= Mako Tabuni =

Mako Tabuni

Mako Tabuni (died June 14, 2012) was a Papua New Guinea activist for Papuan interests, and the deputy chairman of the National Committee for West Papua.

==The National Committee for West Papua (KNPB)==
On 19 November 2008 the National Committee for West Papua (abbreviated KNPB, Komite Nasional Papua Barat) was established by a number of Papuan ngo's. The KNPB campaigns for the right to self-determination for the people of Papua of West New Guinea. This right was withheld from the Papuans in 1969 with the Act of Free Choice, which was rigged. The KNPB advocates a referendum to determine the political future of West Papua (i.e. West New Guinea). It cooperates for this purpose with the International Parliamentarians for West Papua (IPWP) and the International Lawyers for West Papua (ILWP).; Mako Tabuni was born in Wamena. Mako and members of his family were themselves victims of human rights violations in West Papua, 1980.

===Killing===
In May 2012, a German tourist, Pieter Dietmar Helmut was non-fatally shot while swimming with his wife in Base G beach, the perpetrators were later revealed to be members of extremist faction of KNPB led by Mako Tabuni, three members were later caught and charged with manslaughter.

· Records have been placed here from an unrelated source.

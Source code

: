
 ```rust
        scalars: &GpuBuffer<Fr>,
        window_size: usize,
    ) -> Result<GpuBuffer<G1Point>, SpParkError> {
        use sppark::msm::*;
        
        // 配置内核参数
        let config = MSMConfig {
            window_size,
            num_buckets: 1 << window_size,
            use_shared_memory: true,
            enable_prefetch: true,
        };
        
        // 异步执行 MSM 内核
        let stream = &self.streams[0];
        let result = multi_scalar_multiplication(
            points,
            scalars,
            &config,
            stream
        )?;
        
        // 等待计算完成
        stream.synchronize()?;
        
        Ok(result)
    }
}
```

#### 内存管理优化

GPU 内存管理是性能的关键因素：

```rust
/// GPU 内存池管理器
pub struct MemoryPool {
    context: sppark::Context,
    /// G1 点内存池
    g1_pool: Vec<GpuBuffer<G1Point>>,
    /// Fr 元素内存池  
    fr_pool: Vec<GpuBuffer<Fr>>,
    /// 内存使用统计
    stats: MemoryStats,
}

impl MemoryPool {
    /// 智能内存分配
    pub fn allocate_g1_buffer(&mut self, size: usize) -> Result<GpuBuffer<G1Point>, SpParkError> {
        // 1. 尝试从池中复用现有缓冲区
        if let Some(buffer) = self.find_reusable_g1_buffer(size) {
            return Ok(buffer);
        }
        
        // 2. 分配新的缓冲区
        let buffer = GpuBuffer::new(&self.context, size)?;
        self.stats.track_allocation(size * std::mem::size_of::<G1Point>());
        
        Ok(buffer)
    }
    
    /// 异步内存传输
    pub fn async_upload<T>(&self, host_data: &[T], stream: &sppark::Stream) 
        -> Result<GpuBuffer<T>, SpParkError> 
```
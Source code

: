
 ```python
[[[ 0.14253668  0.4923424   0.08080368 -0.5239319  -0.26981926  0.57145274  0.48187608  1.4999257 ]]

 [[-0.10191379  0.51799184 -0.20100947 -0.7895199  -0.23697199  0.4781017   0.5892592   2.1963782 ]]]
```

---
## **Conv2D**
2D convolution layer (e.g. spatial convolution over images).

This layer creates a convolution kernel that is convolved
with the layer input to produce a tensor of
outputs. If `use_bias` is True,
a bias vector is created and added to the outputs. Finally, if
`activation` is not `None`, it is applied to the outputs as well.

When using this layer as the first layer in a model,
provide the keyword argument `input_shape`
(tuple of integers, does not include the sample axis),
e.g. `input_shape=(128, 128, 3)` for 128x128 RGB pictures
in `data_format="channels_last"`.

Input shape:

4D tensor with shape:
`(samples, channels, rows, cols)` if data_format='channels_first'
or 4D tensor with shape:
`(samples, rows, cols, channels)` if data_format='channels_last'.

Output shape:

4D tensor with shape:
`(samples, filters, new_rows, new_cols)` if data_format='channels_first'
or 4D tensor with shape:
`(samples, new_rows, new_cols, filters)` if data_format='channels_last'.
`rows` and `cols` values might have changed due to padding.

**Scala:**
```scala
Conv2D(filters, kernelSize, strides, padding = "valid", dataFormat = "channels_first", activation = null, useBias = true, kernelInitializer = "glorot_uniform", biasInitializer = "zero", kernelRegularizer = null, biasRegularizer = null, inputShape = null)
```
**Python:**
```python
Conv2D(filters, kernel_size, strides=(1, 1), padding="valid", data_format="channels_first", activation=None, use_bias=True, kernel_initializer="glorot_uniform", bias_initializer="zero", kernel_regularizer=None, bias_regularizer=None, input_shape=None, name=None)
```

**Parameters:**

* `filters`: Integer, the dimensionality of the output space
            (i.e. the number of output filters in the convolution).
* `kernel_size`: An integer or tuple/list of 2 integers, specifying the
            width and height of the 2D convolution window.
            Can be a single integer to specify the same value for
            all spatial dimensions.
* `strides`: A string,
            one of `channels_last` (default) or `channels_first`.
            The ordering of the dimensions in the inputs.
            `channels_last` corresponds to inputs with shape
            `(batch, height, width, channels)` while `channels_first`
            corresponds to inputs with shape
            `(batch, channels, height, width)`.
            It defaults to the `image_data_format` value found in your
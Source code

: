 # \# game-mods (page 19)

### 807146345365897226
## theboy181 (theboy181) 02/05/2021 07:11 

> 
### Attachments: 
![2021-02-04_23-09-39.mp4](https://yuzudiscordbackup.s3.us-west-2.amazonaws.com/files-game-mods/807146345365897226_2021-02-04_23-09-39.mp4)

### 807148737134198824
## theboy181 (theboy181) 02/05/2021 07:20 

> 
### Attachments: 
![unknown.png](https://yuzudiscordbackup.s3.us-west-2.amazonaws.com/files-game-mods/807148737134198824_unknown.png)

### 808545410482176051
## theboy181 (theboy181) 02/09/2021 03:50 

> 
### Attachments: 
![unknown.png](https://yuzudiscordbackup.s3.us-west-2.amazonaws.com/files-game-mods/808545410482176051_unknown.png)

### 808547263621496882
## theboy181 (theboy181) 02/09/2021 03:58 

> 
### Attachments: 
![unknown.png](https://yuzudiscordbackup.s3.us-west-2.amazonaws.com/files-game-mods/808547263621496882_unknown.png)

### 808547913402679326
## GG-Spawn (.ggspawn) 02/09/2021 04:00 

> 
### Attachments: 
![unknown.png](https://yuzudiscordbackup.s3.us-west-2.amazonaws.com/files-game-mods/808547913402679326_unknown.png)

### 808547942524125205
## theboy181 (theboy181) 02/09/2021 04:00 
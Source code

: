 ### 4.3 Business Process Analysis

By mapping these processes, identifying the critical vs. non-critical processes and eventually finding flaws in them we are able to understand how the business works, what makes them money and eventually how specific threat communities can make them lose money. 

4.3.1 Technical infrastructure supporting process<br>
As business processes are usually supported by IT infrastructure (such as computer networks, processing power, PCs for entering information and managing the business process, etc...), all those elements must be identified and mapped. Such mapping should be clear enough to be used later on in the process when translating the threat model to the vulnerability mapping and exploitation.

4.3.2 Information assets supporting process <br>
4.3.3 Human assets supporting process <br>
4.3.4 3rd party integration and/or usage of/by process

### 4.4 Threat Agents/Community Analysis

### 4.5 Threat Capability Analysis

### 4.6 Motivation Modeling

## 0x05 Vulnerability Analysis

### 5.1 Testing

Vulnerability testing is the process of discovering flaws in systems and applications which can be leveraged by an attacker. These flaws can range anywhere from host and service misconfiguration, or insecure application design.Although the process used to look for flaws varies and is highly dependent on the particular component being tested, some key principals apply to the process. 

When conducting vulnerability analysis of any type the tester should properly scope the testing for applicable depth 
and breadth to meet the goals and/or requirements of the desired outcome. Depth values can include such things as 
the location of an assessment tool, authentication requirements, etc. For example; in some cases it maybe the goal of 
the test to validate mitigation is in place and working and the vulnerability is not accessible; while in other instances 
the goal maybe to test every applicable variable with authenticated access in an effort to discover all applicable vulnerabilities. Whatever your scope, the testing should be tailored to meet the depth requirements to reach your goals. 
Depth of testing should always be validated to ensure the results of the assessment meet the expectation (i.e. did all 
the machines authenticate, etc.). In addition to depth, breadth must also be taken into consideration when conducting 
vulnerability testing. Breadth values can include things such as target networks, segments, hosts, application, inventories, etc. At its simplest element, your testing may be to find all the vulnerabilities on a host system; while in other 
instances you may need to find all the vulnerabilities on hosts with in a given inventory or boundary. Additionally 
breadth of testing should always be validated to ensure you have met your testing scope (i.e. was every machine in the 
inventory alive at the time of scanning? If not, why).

On June 14, 2012, Mako was killed, as he was walking near his home in Waena, without any further warning by Indonesian police in plain clothes, sparking massive and violent protests and riots. Activists have since claimed that Tabuni was killed intentionally, which is a breach of the law. The police spokesman said that he was shot because he resisted arrest. However, the police view was challenged by eyewitnesses. These also claimed that Mako was still alive when he entered the police hospital in Jayapura and that he died while in police custody.

===Response===
Indonesia President Susilo Bambang Yudhoyono conceded that the Indonesian security forces have overreacted at times but also mentioned that the attacks were "on a small scale with limited victims."

In an official statement, national police chief General Timur Pradopo said that Tabuni was killed after he grabbed a weapon from a policeman attempting to arrest him and escaped, while also adding that investigation revealed that Tabuni had a loaded gun with 18 bullets. He was wanted for "causing unrest in the province", according to Papua police chief Major General Bigman Lumban Tobing.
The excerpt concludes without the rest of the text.